19 February 2019

Collecting guide: Buddhist sculpture

Images of the Buddha, who lived in India between the 6th and 5th centuries B.C., originated in North India and present-day Pakistan and Afghanistan in the 1st century A.D. Over the following centuries, sculptural representation of Buddha and the large pantheon of Buddhist deities became an important artistic tradition in nearly every culture between Afghanistan and Japan, where this religion arrived during the Nara period, mid 6th century.

Japanese buddhist sculptures range from miniature figures to giant images and are almost invariably  made of wood.

Here some pieces of advice for those who would like to approach this particular field of Japanese art.

 

1. Become familiar with materials and facial expressions

Buddhist images are all very similar, but their age can really change their value. Oldest figures from the Heian period are extremely rare and often in poor condition. The Kamakura period (1185-1333) is perhaps the most interesting, as terrific artists, like Unkei and Kaikei, produced naturalistic images of deities and monks. During the Muromachi period, Zen Buddhism rose to prominence and buddhist art focused more on painting rather than sculpture. Replicas of the older models were made until the Edo Period and the age can often been told by the facial expression of the figure, if not from the materials.

 

2. Quality holds its value

As often happens in art, the market for Buddhist sculptures can fluctuate, with different periods or styles rising and falling in popularity. An exemplary piece from any time period, however, will hold its value. 

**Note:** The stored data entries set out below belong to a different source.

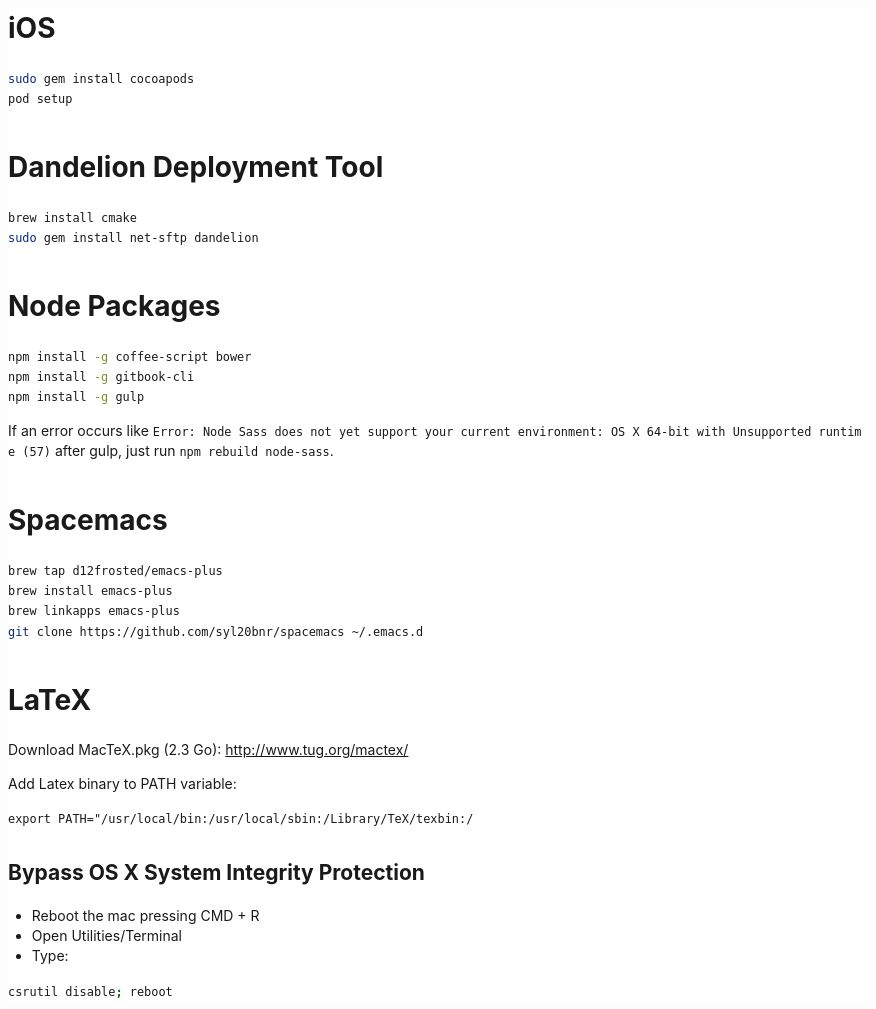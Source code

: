 
# iOS

```bash
sudo gem install cocoapods
pod setup
```

# Dandelion Deployment Tool

```bash
brew install cmake
sudo gem install net-sftp dandelion
```

# Node Packages

```bash
npm install -g coffee-script bower
npm install -g gitbook-cli
npm install -g gulp
```

If an error occurs like `Error: Node Sass does not yet support your current environment: OS X 64-bit with Unsupported runtime (57)` after gulp, just run `npm rebuild node-sass`.

# Spacemacs

```bash
brew tap d12frosted/emacs-plus
brew install emacs-plus
brew linkapps emacs-plus
git clone https://github.com/syl20bnr/spacemacs ~/.emacs.d
```

# LaTeX

Download MacTeX.pkg (2.3 Go): http://www.tug.org/mactex/

Add Latex binary to PATH variable:

    export PATH="/usr/local/bin:/usr/local/sbin:/Library/TeX/texbin:/



## Bypass OS X System Integrity Protection

- Reboot the mac pressing CMD + R
- Open Utilities/Terminal
- Type:

```bash
csrutil disable; reboot
```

What makes for great quality in a Buddhist sculpture is based on a number of things, including the stylistic modelling of the figure and the skill of the artist. When considering your price point, always buy the highest quality work you can afford, choosing quality instead of quantity.

 

3. Don’t judge a piece on photographs alone

As a universal rule, you should never buy a thre dimensional sculpture unless you have seen it in person. A terrible work can look really great in a photograph and the converse is true as well. Handling the physical work allows you to study all of its components and to judge condition and restorations. As you start building up your visual memory, you will be able to spot little things that are evidence of something not being quite right with a work.

 

5. Condition is important

As with any other area of collecting art, condition is an important aspect in the value of a work. Given the age of many Buddhist sculptures and the fragility of wood, however, one must be realistic, and chances are that many examples will have undergone some form of restoration. Understanding how extensive a restoration is, is vital to understand the real value of a Japanese Buddhist sculpture.